As big users of PostgreSQL, we had the opportunity of re-thinking the idioms common in the world of relational DBs.
Today, I'll talk about why we stopped using serial integers for our primary keys, and why we're now extensively using Universally Unique IDs (or UUIDs) almost everywhere.
TL;DR
Use UUIDs as primary keys. They can be freely exposed without disclosing sensitive information, they are not predictable and they are performant.
Primary keys, technical keys and semantic keys
A relational database is a graph where nodes are called entities and edges relations. To be able to express a relation between entities, we need to be able to uniquely refer to any entity: that's the role of a primary key.

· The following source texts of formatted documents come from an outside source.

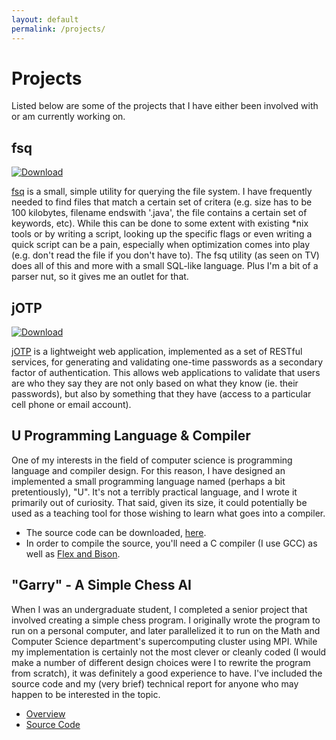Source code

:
 ```yaml
---
layout: default
permalink: /projects/
---
```


# Projects

Listed below are some of the projects that I have either been involved with or am currently working on.

## fsq

[![Download](https://api.bintray.com/packages/upcrob/generic/fsq/images/download.svg)](https://bintray.com/upcrob/generic/fsq/_latestVersion)

[fsq](https://github.com/upcrob/fsq) is a small, simple utility for querying the file system.  I have frequently needed to find files that match a certain set of critera (e.g. size has to be 100 kilobytes, filename endswith '.java', the file contains a certain set of keywords, etc).  While this can be done to some extent with existing *nix tools or by writing a script, looking up the specific flags or even writing a quick script can be a pain, especially when optimization comes into play (e.g. don't read the file if you don't have to).  The fsq utility (as seen on TV) does all of this and more with a small SQL-like language.  Plus I'm a bit of a parser nut, so it gives me an outlet for that.

## jOTP

[![Download](https://api.bintray.com/packages/upcrob/generic/jOTP/images/download.svg)](https://bintray.com/upcrob/generic/jOTP/_latestVersion)

[jOTP](/jotp-overview) is a lightweight web application, implemented as a set of RESTful services, for generating and validating one-time passwords as a secondary factor of authentication.  This allows web applications to validate that users are who they say they are not only based on what they know (ie. their passwords), but also by something that they have (access to a particular cell phone or email account).

## U Programming Language & Compiler

One of my interests in the field of computer science is programming language and compiler design.  For this reason, I have designed an implemented a small programming language named (perhaps a bit pretentiously), "U".  It's not a terribly practical language, and I wrote it primarily out of curiosity.  That said, given its size, it could potentially be used as a teaching tool for those wishing to learn what goes into a compiler.

* The source code can be downloaded, [here](https://github.com/upcrob/u-programming-language).
* In order to compile the source, you'll need a C compiler (I use GCC) as well as [Flex and Bison](http://dinosaur.compilertools.net).

## "Garry" - A Simple Chess AI

When I was an undergraduate student, I completed a senior project that involved creating a simple chess program. I originally wrote the program to run on a personal computer, and later parallelized it to run on the Math and Computer Science department's supercomputing cluster using MPI.  While my implementation is certainly not the most clever or cleanly coded (I would make a number of different design choices were I to rewrite the program from scratch), it was definitely a good experience to have.  I've included the source code and my (very brief) technical report for anyone who may happen to be interested in the topic.

* [Overview](files/projects/ChessPaper.pdf)
* [Source Code](https://github.com/upcrob/garry)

The role of a primary key is to provide a stable, indexable reference to an entity. You have two ways to construct your primary key: either as a semantic key, or as a technical key.
A semantic primary key is extracted from the entities attributes (ie you use one or several fields of your entity as its primary key).
A technical primary key is completely unrelated to the fields of its entity. It's constructed when the entity is inserted in the DB.
Ideally, semantic keys would be better, as it allows for a very simple way to understand and compare entities. But relational DBs are built upon a fundamentally mutable model. The current state of the world is stored in the database, and entities are subject to mutation. Relational DBs are very good at storing a relatively small amount of data, and are not well suited for immutable databases.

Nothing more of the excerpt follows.